§ **Goal of the exercise**
Give the entries again exactly, every one of them.
++++++
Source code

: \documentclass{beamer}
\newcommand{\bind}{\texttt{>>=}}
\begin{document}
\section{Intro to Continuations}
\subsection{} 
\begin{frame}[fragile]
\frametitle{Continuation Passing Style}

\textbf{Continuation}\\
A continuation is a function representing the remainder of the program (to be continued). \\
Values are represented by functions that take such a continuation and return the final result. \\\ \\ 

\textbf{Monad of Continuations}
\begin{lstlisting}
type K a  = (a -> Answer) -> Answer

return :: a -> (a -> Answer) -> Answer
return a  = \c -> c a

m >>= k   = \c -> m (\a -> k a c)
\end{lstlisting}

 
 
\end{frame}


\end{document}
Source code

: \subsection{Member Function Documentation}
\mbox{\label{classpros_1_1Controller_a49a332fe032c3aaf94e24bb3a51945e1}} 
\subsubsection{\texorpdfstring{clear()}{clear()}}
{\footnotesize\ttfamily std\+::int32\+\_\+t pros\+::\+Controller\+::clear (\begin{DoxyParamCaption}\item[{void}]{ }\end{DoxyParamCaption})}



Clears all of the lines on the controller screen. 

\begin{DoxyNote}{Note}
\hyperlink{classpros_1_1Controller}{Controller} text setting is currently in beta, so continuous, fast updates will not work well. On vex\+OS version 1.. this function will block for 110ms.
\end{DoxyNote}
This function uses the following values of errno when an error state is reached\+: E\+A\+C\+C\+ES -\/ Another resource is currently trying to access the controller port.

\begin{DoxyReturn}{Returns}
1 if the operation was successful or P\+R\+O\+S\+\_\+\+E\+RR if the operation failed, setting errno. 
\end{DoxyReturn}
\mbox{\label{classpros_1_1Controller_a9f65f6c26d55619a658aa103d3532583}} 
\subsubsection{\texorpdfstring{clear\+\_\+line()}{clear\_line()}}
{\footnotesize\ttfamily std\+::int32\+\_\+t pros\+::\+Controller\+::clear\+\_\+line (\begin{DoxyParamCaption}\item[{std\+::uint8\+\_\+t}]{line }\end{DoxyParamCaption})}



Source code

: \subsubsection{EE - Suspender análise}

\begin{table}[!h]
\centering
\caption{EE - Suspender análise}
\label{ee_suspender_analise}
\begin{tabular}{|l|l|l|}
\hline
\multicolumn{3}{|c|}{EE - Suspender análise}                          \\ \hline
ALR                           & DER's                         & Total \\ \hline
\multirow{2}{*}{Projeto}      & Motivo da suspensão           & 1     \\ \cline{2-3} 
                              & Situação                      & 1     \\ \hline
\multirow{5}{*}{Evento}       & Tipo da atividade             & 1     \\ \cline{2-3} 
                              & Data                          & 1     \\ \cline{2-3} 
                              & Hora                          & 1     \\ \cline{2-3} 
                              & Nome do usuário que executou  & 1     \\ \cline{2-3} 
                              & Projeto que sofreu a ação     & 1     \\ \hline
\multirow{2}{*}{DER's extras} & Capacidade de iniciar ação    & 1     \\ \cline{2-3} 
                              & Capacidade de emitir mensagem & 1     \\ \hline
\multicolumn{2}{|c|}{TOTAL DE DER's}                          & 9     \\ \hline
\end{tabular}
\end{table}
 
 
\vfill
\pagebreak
++++++
§ **Solution for this problem**
Source code

: \documentclass{beamer}
\newcommand{\bind}{\texttt{>>=}}
\begin{document}
\section{Intro to Continuations}
\subsection{} 
\begin{frame}[fragile]
\frametitle{Continuation Passing Style}

\textbf{Continuation}\\
A continuation is a function representing the remainder of the program (to be continued). \\
Values are represented by functions that take such a continuation and return the final result. \\\ \\ 

\textbf{Monad of Continuations}
\begin{lstlisting}
type K a  = (a -> Answer) -> Answer

return :: a -> (a -> Answer) -> Answer
return a  = \c -> c a

m >>= k   = \c -> m (\a -> k a c)
\end{lstlisting}

 
 
\end{frame}


\end{document}
Source code

: \subsection{Member Function Documentation}
\mbox{\label{classpros_1_1Controller_a49a332fe032c3aaf94e24bb3a51945e1}} 
\subsubsection{\texorpdfstring{clear()}{clear()}}
{\footnotesize\ttfamily std\+::int32\+\_\+t pros\+::\+Controller\+::clear (\begin{DoxyParamCaption}\item[{void}]{ }\end{DoxyParamCaption})}



Clears all of the lines on the controller screen. 

\begin{DoxyNote}{Note}
\hyperlink{classpros_1_1Controller}{Controller} text setting is currently in beta, so continuous, fast updates will not work well. On vex\+OS version 1.. this function will block for 110ms.
\end{DoxyNote}
This function uses the following values of errno when an error state is reached\+: E\+A\+C\+C\+ES -\/ Another resource is currently trying to access the controller port.

\begin{DoxyReturn}{Returns}
1 if the operation was successful or P\+R\+O\+S\+\_\+\+E\+RR if the operation failed, setting errno. 
\end{DoxyReturn}
\mbox{\label{classpros_1_1Controller_a9f65f6c26d55619a658aa103d3532583}} 
\subsubsection{\texorpdfstring{clear\+\_\+line()}{clear\_line()}}
{\footnotesize\ttfamily std\+::int32\+\_\+t pros\+::\+Controller\+::clear\+\_\+line (\begin{DoxyParamCaption}\item[{std\+::uint8\+\_\+t}]{line }\end{DoxyParamCaption})}



Source code

: \subsubsection{EE - Suspender análise}

\begin{table}[!h]
\centering
\caption{EE - Suspender análise}
\label{ee_suspender_analise}
\begin{tabular}{|l|l|l|}
\hline
\multicolumn{3}{|c|}{EE - Suspender análise}                          \\ \hline
ALR                           & DER's                         & Total \\ \hline
\multirow{2}{*}{Projeto}      & Motivo da suspensão           & 1     \\ \cline{2-3} 
                              & Situação                      & 1     \\ \hline
\multirow{5}{*}{Evento}       & Tipo da atividade             & 1     \\ \cline{2-3} 
                              & Data                          & 1     \\ \cline{2-3} 
                              & Hora                          & 1     \\ \cline{2-3} 
                              & Nome do usuário que executou  & 1     \\ \cline{2-3} 
                              & Projeto que sofreu a ação     & 1     \\ \hline
\multirow{2}{*}{DER's extras} & Capacidade de iniciar ação    & 1     \\ \cline{2-3} 
                              & Capacidade de emitir mensagem & 1     \\ \hline
\multicolumn{2}{|c|}{TOTAL DE DER's}                          & 9     \\ \hline
\end{tabular}
\end{table}
 
 
\vfill
\pagebreak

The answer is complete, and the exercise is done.